TO DO → If a line of the data contains the word "label", it is counted; report how many such lines there are and nothing else.

(Rendered images with source text)
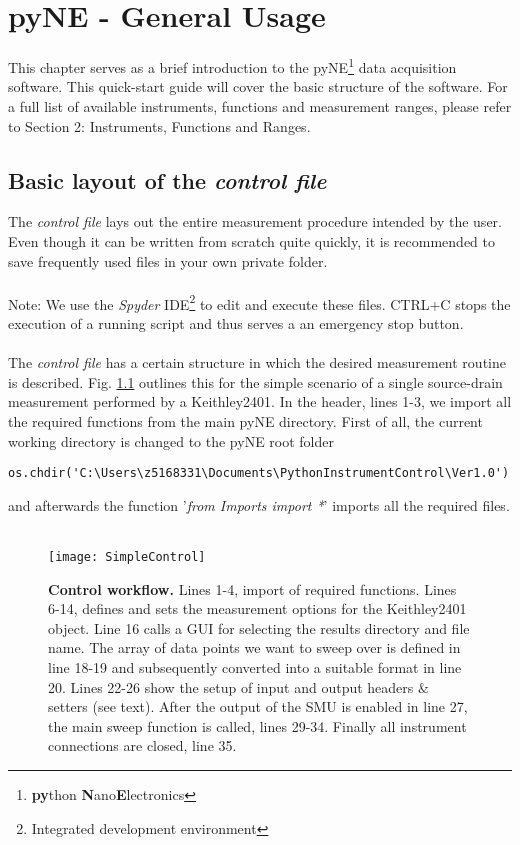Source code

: \chapter{pyNE - General Usage}
\label{Chap:GeneralUsage}
\lettrine[lines=2]{\color{myBrown}\textsf{T}}{}his chapter serves as a brief introduction to the pyNE\footnote{\textbf{py}thon \textbf{N}ano\textbf{E}lectronics} data acquisition software. This quick-start guide will cover the basic structure of the software. For a full list of available instruments, functions and measurement ranges, please refer to Section 2: Instruments, Functions and Ranges.\\
\section{Basic layout of the \textit{control file}}
The \textit{control file} lays out the entire measurement procedure intended by the user. Even though it can be written from scratch quite quickly, it is recommended to save frequently used files in your own private folder.\\
\\
Note: We use the \textit{Spyder} IDE\footnote{Integrated development environment} to edit and execute these files. CTRL+C stops the execution of a running script and thus serves a an emergency stop button.\\
\\
The \textit{control file} has a certain structure in which the desired measurement routine is described. Fig. \ref{Fig:SimpleControl} outlines this for the simple scenario of a single source-drain measurement performed by a Keithley2401. In the header, lines 1-3, we import all the required functions from the main pyNE directory. First of all, the current working directory is changed to the pyNE root folder
\begin{verbatim}
os.chdir('C:\Users\z5168331\Documents\PythonInstrumentControl\Ver1.0')
\end{verbatim}
and afterwards the function '\textit{from Imports import *}' imports all the required files.\\
\\
\begin{figure}[h]
\texttt{[image: SimpleControl]}
\caption{\textbf{Control workflow.} Lines 1-4, import of required functions. Lines 6-14, defines and sets the measurement options for the Keithley2401 object. Line 16 calls a GUI for selecting the results directory and file name. The array of data points we want to sweep over is defined in line 18-19 and subsequently converted into a suitable format in line 20. Lines 22-26 show the setup of input and output headers $\textsf{\&}$ setters (see text). After the output of the SMU is enabled in line 27, the main sweep function is called, lines 29-34. Finally all instrument connections are closed, line 35.}
\label{Fig:SimpleControl}
\end{figure}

WRITTEN ANSWER → 2